Testing against -n option in BASH scripts always returns true

Question

I am writing a bash script, in which I am trying to check if there are particular parameters provided. I've noticed a strange (at least for me) behavior of [ -n arg ] test. For the following script:

#!/bin/bash

if [ -n $1 ]; then
    echo "The 1st argument is of NON ZERO length"
fi

if [ -z $1 ]; then
    echo "The 1st argument is of ZERO length"
fi

I am getting results as follows:

1. with no parameters:

   xylodev@ubuntu:~$ ./my-bash-script.sh
   The 1st argument is of NON ZERO length
   The 1st argument is of ZERO length
   

2. with parameters:

   xylodev@ubuntu:~$ ./my-bash-script.sh foobar
   The 1st argument is of NON ZERO length
   

I've already found out that enclosing $1 in double quotes gives me the results as expected, but I still wonder why both tests return true when quotes are not used and the script is called with no parameters?

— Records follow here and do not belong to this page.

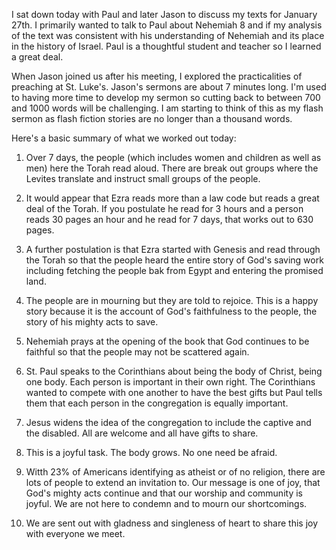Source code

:<html><body><p>I sat down today with Paul and later Jason to discuss my texts for January 27th. I primarily wanted to talk to Paul about Nehemiah 8 and if my analysis of the text was consistent with his understanding of Nehemiah and its place in the history of Israel. Paul is a thoughtful student and teacher so I learned a great deal.

When Jason joined us after his meeting, I explored the practicalities of preaching at St. Luke's. Jason's sermons are about 7 minutes long. I'm used to having more time to develop my sermon so cutting back to between 700 and 1000 words will be challenging. I am starting to think of this as my flash sermon as flash fiction stories are no longer than a thousand words.

Here's a basic summary of what we worked out today:

</p><ol>
<li><p>Over 7 days, the people (which includes women and children as well as men) here the Torah read aloud. There are break out groups where the Levites translate and instruct small groups of the people.</p></li>
<li><p>It would appear that Ezra reads more than a law code but reads a great deal of the Torah. If you postulate he read for 3 hours and a person reads 30 pages an hour and he read for 7 days, that works out to 630 pages.</p></li>
<li><p>A further postulation is that Ezra started with Genesis and read through the Torah so that the people heard the entire story of God's saving work including fetching the people bak from Egypt and entering the promised land.</p></li>
<li><p>The people are in mourning but they are told to rejoice. This is a happy story because it is the account of God's faithfulness to the people, the story of his mighty acts to save.</p></li>
<li><p>Nehemiah prays at the opening of the book that God continues to be faithful so that the people may not be scattered  again.</p></li>
<li><p>St. Paul speaks to the Corinthians about being the body of Christ, being one body. Each person is important in their own right. The Corinthians wanted to compete with one another to have the best gifts but Paul tells them that each person in the  congregation  is equally important.</p></li>
<li><p>Jesus widens the idea of the congregation to include the captive and the disabled. All are welcome and all have gifts to share.</p></li>
<li><p>This is a joyful task. The body grows. No one need be afraid.</p></li>
<li><p>Witth 23% of Americans identifying as atheist or of no religion, there are lots of people to extend an invitation to. Our message is one of joy, that God's mighty acts continue and that our worship and community is joyful. We are not here to condemn and to mourn our shortcomings.</p></li>
<li><p>We are sent out with gladness and singleness of heart to share this joy with everyone we meet.</p></li>
</ol></body></html>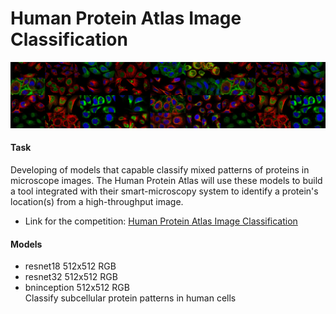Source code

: # Human Protein Atlas Image Classification


![](header.png)

#### Task
Developing of models that capable classify mixed patterns of proteins in microscope images. 
The Human Protein Atlas will use these models to build a tool integrated with their smart-microscopy system to identify a protein's location(s) from a high-throughput image.

- Link for the competition: [Human Protein Atlas Image Classification](https://www.kaggle.com/c/human-protein-atlas-image-classification)

#### Models
- resnet18 512x512 RGB 
- resnet32 512x512 RGB  
- bninception 512x512 RGB  
Classify subcellular protein patterns in human cells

It seems that $1 is null then, so [ -n $1 ] should return false, shouldn't it?

Answer 1

Quote it.

if [ -n "$1" ]; then 

Without the quotes, if $1 is empty, you execute [ -n ], which is true*, and if $1 is not empty, then it's obviously true.

* If you give [ a single argument (excluding ]), it is always true. (Incidentally, this is a pitfall that many new users fall into when they expect [ 0 ] to be false). In this case, the single string is -n.